Source data:
★ ★ ★

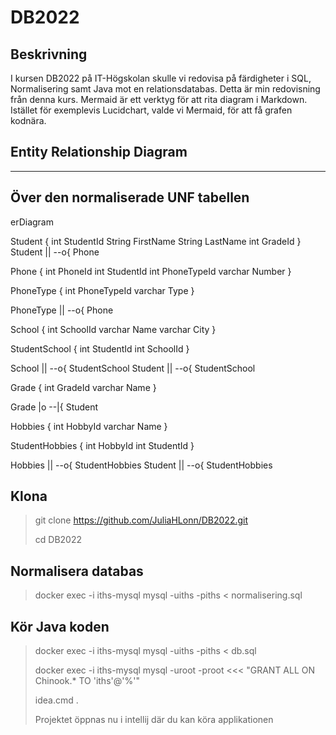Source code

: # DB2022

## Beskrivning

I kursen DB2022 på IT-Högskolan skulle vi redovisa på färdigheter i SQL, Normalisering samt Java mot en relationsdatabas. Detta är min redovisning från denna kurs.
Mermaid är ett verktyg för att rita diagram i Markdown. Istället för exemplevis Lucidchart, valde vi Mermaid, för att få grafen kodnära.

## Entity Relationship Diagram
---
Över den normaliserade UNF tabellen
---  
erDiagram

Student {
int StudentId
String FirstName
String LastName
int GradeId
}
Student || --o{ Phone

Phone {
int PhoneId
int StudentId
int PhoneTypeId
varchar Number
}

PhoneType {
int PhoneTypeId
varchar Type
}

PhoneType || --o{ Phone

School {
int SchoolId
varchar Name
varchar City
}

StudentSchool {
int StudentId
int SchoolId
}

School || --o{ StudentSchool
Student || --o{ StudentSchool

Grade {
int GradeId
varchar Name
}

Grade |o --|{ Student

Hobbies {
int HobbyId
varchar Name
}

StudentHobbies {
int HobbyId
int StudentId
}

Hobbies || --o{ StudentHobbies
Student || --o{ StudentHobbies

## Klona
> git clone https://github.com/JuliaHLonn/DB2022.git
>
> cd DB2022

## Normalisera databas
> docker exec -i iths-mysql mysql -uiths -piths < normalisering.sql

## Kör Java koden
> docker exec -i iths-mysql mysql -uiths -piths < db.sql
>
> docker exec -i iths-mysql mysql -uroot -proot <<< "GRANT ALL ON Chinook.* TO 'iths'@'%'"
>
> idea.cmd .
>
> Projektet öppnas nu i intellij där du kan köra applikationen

★ ★ ★

What the task requires.
Using the records above, copy each line that contains "StudentHobbies".

Finished exercise.
StudentHobbies {
Hobbies || --o{ StudentHobbies
Student || --o{ StudentHobbies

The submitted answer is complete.